Data Discovery is Dead (as we know it) Part 2

JW4 · ‎10-04-2019

Results from a Machine Learning Driven Data Discovery Approach

Now let’s contrast our manual visualization based approach from Part 1 to the results we would get from a SAP Analytics Cloud’s (SAC's) machine learning (ML) approach to data discovery. SAC has a feature called Smart Predict which is a ML powered Predictive Automation approach. What's great about SAC is that it combines BI, Planning and Predictive in one solution. This means you can derive precise machine learning insights from your data and then create a tangible set of concrete actions and track progress to plan in one single application.

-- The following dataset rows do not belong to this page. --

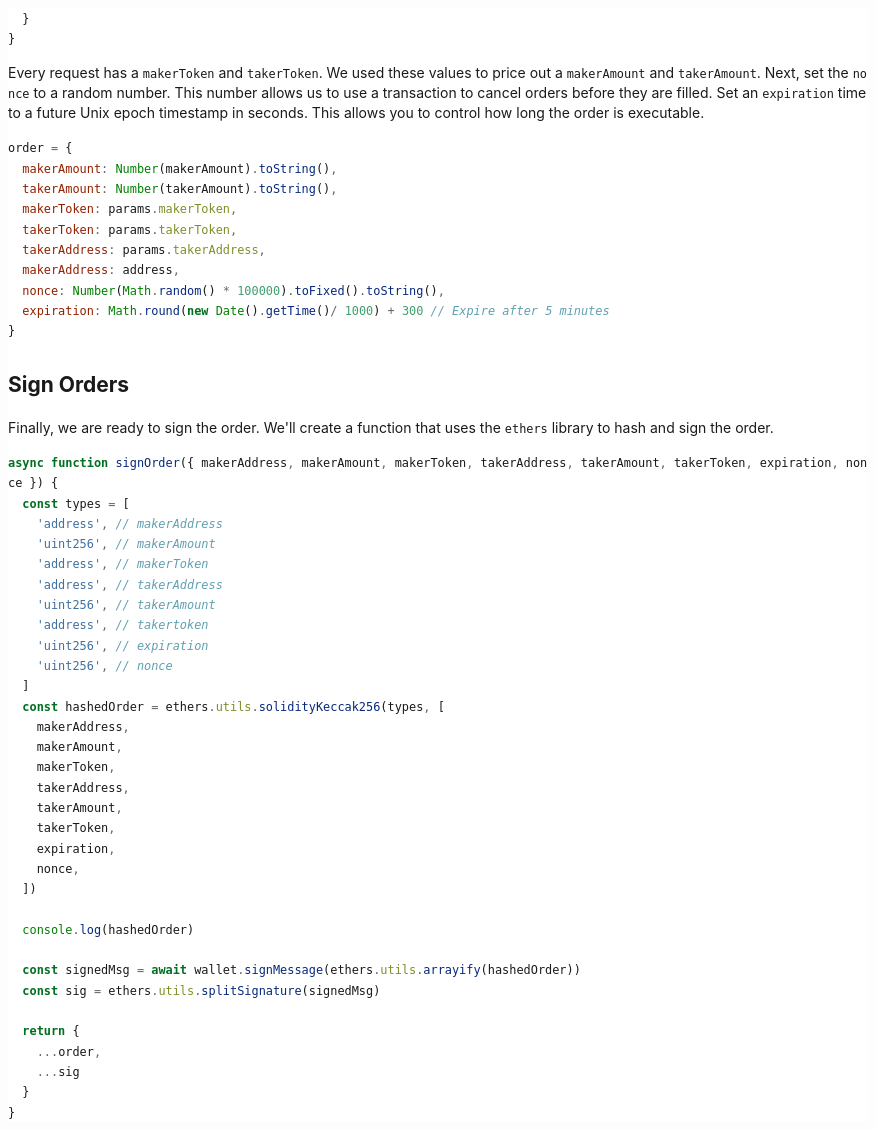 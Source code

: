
 ```javascript
  }
}
```

Every request has a `makerToken` and `takerToken`. We used these values to price out a `makerAmount` and `takerAmount`. Next, set the `nonce` to a random number. This number allows us to use a transaction to cancel orders before they are filled. Set an `expiration` time to a future Unix epoch timestamp in seconds. This allows you to control how long the order is executable.

```javascript
order = {
  makerAmount: Number(makerAmount).toString(),
  takerAmount: Number(takerAmount).toString(),
  makerToken: params.makerToken,
  takerToken: params.takerToken,
  takerAddress: params.takerAddress,
  makerAddress: address,
  nonce: Number(Math.random() * 100000).toFixed().toString(),
  expiration: Math.round(new Date().getTime()/ 1000) + 300 // Expire after 5 minutes
}
```

## Sign Orders

Finally, we are ready to sign the order. We'll create a function that uses the `ethers` library to hash and sign the order.

```javascript
async function signOrder({ makerAddress, makerAmount, makerToken, takerAddress, takerAmount, takerToken, expiration, nonce }) {
  const types = [
    'address', // makerAddress
    'uint256', // makerAmount
    'address', // makerToken
    'address', // takerAddress
    'uint256', // takerAmount
    'address', // takertoken
    'uint256', // expiration
    'uint256', // nonce
  ]
  const hashedOrder = ethers.utils.solidityKeccak256(types, [
    makerAddress,
    makerAmount,
    makerToken,
    takerAddress,
    takerAmount,
    takerToken,
    expiration,
    nonce,
  ])

  console.log(hashedOrder)

  const signedMsg = await wallet.signMessage(ethers.utils.arrayify(hashedOrder))
  const sig = ethers.utils.splitSignature(signedMsg)

  return {
    ...order,
    ...sig
  }
}
```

First, let’s create a ‘Predictive Scenario’ in SAC:

Since our target question is, 'which employees left the company (versus stayed) and why', we select ‘Classification’ because the target values are categorical in nature and unordered (like a 'dimension'). In contrast, Regression analysis, which is very similar to Classification analysis, would be applied to a 'measure' or range of values that are continuous values or ordered (i.e. if we were asking the question, 'what is influencing Working Hours Per Week'):

We will point SAC Smart Predict to the same data we did the manual/visual data discovery from and also tell Smart Predict which column of data is our ‘Target’. The target is the column of data that flags the behavior we want to learn about, in this case, when an employee leaves the company (versus staying with the company). The arrows show us what is needed to evaluate the data:

Step 1: Input Dataset: ‘HR Churn data – Train’

Step 2: Choose the Target: ‘LEAVE_JOB’

Step 3: Click on the ‘Train’ button to kick off the automated ML driven data discovery process

The Results

Within seconds (sometimes within minutes based on the volume and width of data) our predictive automation process has completed. The Smart Predict 'Classification' algorithm ‘Trained’ itself on this data, with the Target in mind, and now we get to see what it learned, if anything.

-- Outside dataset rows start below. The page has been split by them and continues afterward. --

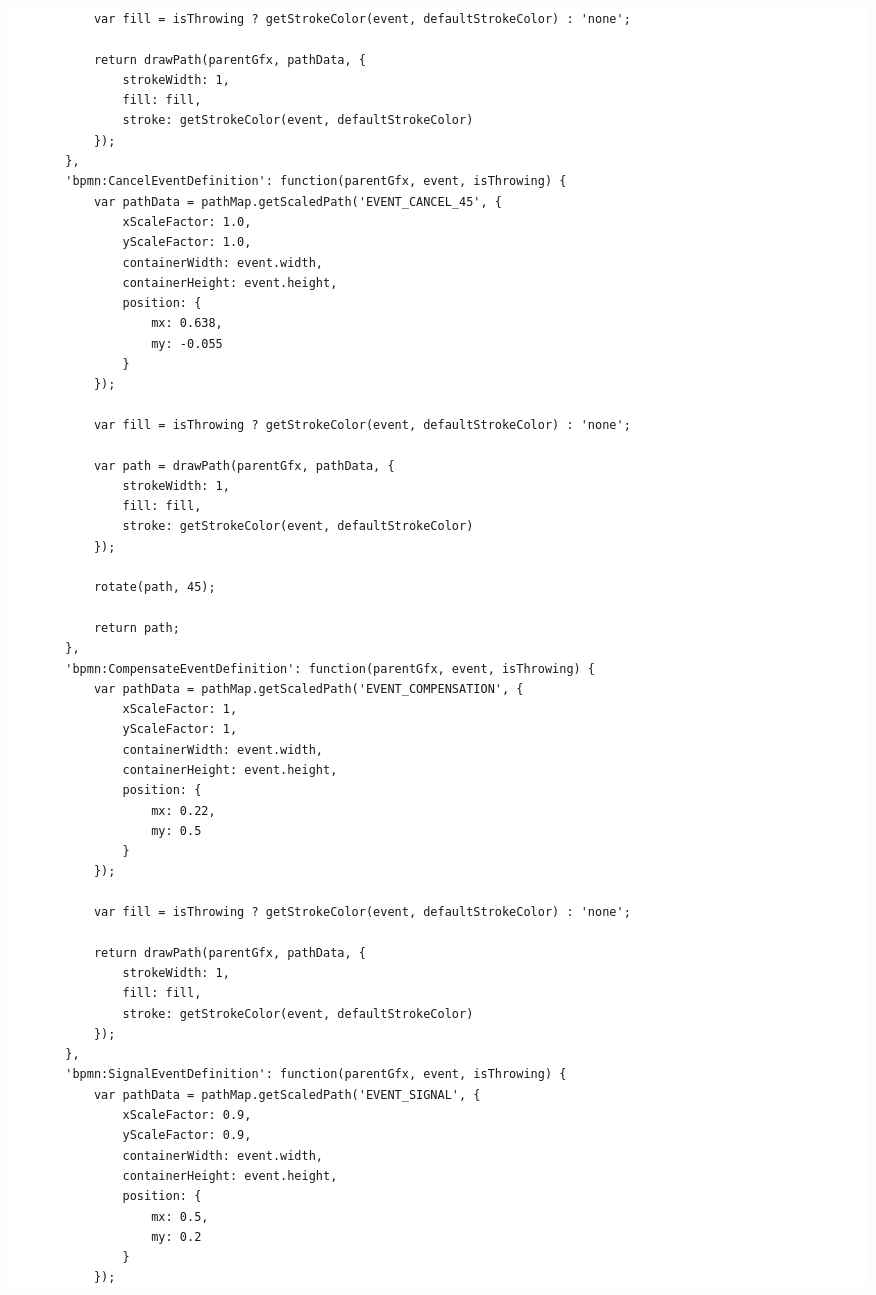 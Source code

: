                 var fill = isThrowing ? getStrokeColor(event, defaultStrokeColor) : 'none';

                return drawPath(parentGfx, pathData, {
                    strokeWidth: 1,
                    fill: fill,
                    stroke: getStrokeColor(event, defaultStrokeColor)
                });
            },
            'bpmn:CancelEventDefinition': function(parentGfx, event, isThrowing) {
                var pathData = pathMap.getScaledPath('EVENT_CANCEL_45', {
                    xScaleFactor: 1.0,
                    yScaleFactor: 1.0,
                    containerWidth: event.width,
                    containerHeight: event.height,
                    position: {
                        mx: 0.638,
                        my: -0.055
                    }
                });

                var fill = isThrowing ? getStrokeColor(event, defaultStrokeColor) : 'none';

                var path = drawPath(parentGfx, pathData, {
                    strokeWidth: 1,
                    fill: fill,
                    stroke: getStrokeColor(event, defaultStrokeColor)
                });

                rotate(path, 45);

                return path;
            },
            'bpmn:CompensateEventDefinition': function(parentGfx, event, isThrowing) {
                var pathData = pathMap.getScaledPath('EVENT_COMPENSATION', {
                    xScaleFactor: 1,
                    yScaleFactor: 1,
                    containerWidth: event.width,
                    containerHeight: event.height,
                    position: {
                        mx: 0.22,
                        my: 0.5
                    }
                });

                var fill = isThrowing ? getStrokeColor(event, defaultStrokeColor) : 'none';

                return drawPath(parentGfx, pathData, {
                    strokeWidth: 1,
                    fill: fill,
                    stroke: getStrokeColor(event, defaultStrokeColor)
                });
            },
            'bpmn:SignalEventDefinition': function(parentGfx, event, isThrowing) {
                var pathData = pathMap.getScaledPath('EVENT_SIGNAL', {
                    xScaleFactor: 0.9,
                    yScaleFactor: 0.9,
                    containerWidth: event.width,
                    containerHeight: event.height,
                    position: {
                        mx: 0.5,
                        my: 0.2
                    }
                });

The very first thing we want to look at is how well the data describes why employees are leaving:

The ‘Predictive Power’ represents how well the descriptive data tells the Employee Turnover story The descriptive data would be all the columns of data that are not the Target. In this case we see a Predictive Power of 87.15%. That's really good! It means we can trust the results because our Classification algorithm has found that certain attributes or behaviors in the data mostly happen when someone leaves the company.

Note: If ‘Predictive Power’ had been in the 15% range then this would tell us that the descriptive columns don’t tell us what is happening with Turnover. In that case we would look for other attributes, columns or 'features' about the employee that could tell us why and then we would run it again to see if the accuracy had improved. Having a low Predictive Power can also be good to know as it would save us a lot of time that would have been spent building visuals that may be misinterpreted.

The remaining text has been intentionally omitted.